How to complete this task: Begin at the line with "matrices es O(1)." and write out every line after it, exactly, through the last line below, adding nothing.
#### Entries shown ####
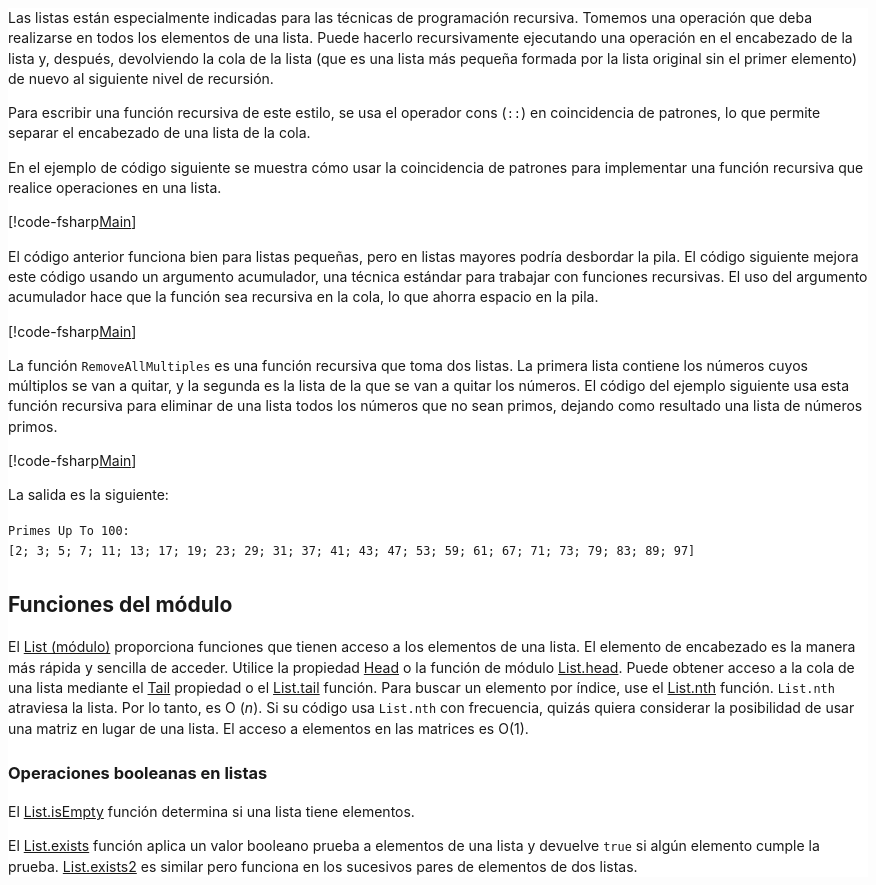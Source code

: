 Las listas están especialmente indicadas para las técnicas de programación recursiva. Tomemos una operación que deba realizarse en todos los elementos de una lista. Puede hacerlo recursivamente ejecutando una operación en el encabezado de la lista y, después, devolviendo la cola de la lista (que es una lista más pequeña formada por la lista original sin el primer elemento) de nuevo al siguiente nivel de recursión.

Para escribir una función recursiva de este estilo, se usa el operador cons (`::`) en coincidencia de patrones, lo que permite separar el encabezado de una lista de la cola.

En el ejemplo de código siguiente se muestra cómo usar la coincidencia de patrones para implementar una función recursiva que realice operaciones en una lista.

[!code-fsharp[Main](../../../samples/snippets/fsharp/lang-ref-1/snippet13071.fs)]

El código anterior funciona bien para listas pequeñas, pero en listas mayores podría desbordar la pila. El código siguiente mejora este código usando un argumento acumulador, una técnica estándar para trabajar con funciones recursivas. El uso del argumento acumulador hace que la función sea recursiva en la cola, lo que ahorra espacio en la pila.

[!code-fsharp[Main](../../../samples/snippets/fsharp/lang-ref-1/snippet13072.fs)]

La función `RemoveAllMultiples` es una función recursiva que toma dos listas. La primera lista contiene los números cuyos múltiplos se van a quitar, y la segunda es la lista de la que se van a quitar los números. El código del ejemplo siguiente usa esta función recursiva para eliminar de una lista todos los números que no sean primos, dejando como resultado una lista de números primos.

[!code-fsharp[Main](../../../samples/snippets/fsharp/lang-ref-1/snippet1308.fs)]

La salida es la siguiente:

```
Primes Up To 100:
[2; 3; 5; 7; 11; 13; 17; 19; 23; 29; 31; 37; 41; 43; 47; 53; 59; 61; 67; 71; 73; 79; 83; 89; 97]
```

## <a name="module-functions"></a>Funciones del módulo

El [List (módulo)](https://msdn.microsoft.com/library/a2264ba3-2d45-40dd-9040-4f7aa2ad9788) proporciona funciones que tienen acceso a los elementos de una lista. El elemento de encabezado es la manera más rápida y sencilla de acceder. Utilice la propiedad [Head](https://msdn.microsoft.com/library/5f9414fd-6bdb-470a-8b72-40016db30740) o la función de módulo [List.head](https://msdn.microsoft.com/library/22514cc5-0511-498b-a2cc-837b688a6da2). Puede obtener acceso a la cola de una lista mediante el [Tail](https://msdn.microsoft.com/library/2a6f8eb9-dc32-41aa-8b62-2baffaface91) propiedad o el [List.tail](https://msdn.microsoft.com/library/da0a0638-4420-4571-84b6-d09ae601f601) función. Para buscar un elemento por índice, use el [List.nth](https://msdn.microsoft.com/library/1f717d57-89be-4007-a971-9cf5a28d83b1) función. `List.nth` atraviesa la lista. Por lo tanto, es O (*n*). Si su código usa `List.nth` con frecuencia, quizás quiera considerar la posibilidad de usar una matriz en lugar de una lista. El acceso a elementos en las matrices es O(1).

### <a name="boolean-operations-on-lists"></a>Operaciones booleanas en listas

El [List.isEmpty](https://msdn.microsoft.com/library/a7941d44-9e92-427c-b806-c378f4558107) función determina si una lista tiene elementos.

El [List.exists](https://msdn.microsoft.com/library/15a3ebd5-98f0-44c0-8220-7dedec3e68a8) función aplica un valor booleano prueba a elementos de una lista y devuelve `true` si algún elemento cumple la prueba. [List.exists2](https://msdn.microsoft.com/library/7532b39e-3f4f-4534-a60b-d7721dc6fa7e) es similar pero funciona en los sucesivos pares de elementos de dos listas.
####
Output of the exercise:
El [List (módulo)](https://msdn.microsoft.com/library/a2264ba3-2d45-40dd-9040-4f7aa2ad9788) proporciona funciones que tienen acceso a los elementos de una lista. El elemento de encabezado es la manera más rápida y sencilla de acceder. Utilice la propiedad [Head](https://msdn.microsoft.com/library/5f9414fd-6bdb-470a-8b72-40016db30740) o la función de módulo [List.head](https://msdn.microsoft.com/library/22514cc5-0511-498b-a2cc-837b688a6da2). Puede obtener acceso a la cola de una lista mediante el [Tail](https://msdn.microsoft.com/library/2a6f8eb9-dc32-41aa-8b62-2baffaface91) propiedad o el [List.tail](https://msdn.microsoft.com/library/da0a0638-4420-4571-84b6-d09ae601f601) función. Para buscar un elemento por índice, use el [List.nth](https://msdn.microsoft.com/library/1f717d57-89be-4007-a971-9cf5a28d83b1) función. `List.nth` atraviesa la lista. Por lo tanto, es O (*n*). Si su código usa `List.nth` con frecuencia, quizás quiera considerar la posibilidad de usar una matriz en lugar de una lista. El acceso a elementos en las matrices es O(1).

### <a name="boolean-operations-on-lists"></a>Operaciones booleanas en listas

El [List.isEmpty](https://msdn.microsoft.com/library/a7941d44-9e92-427c-b806-c378f4558107) función determina si una lista tiene elementos.

El [List.exists](https://msdn.microsoft.com/library/15a3ebd5-98f0-44c0-8220-7dedec3e68a8) función aplica un valor booleano prueba a elementos de una lista y devuelve `true` si algún elemento cumple la prueba. [List.exists2](https://msdn.microsoft.com/library/7532b39e-3f4f-4534-a60b-d7721dc6fa7e) es similar pero funciona en los sucesivos pares de elementos de dos listas.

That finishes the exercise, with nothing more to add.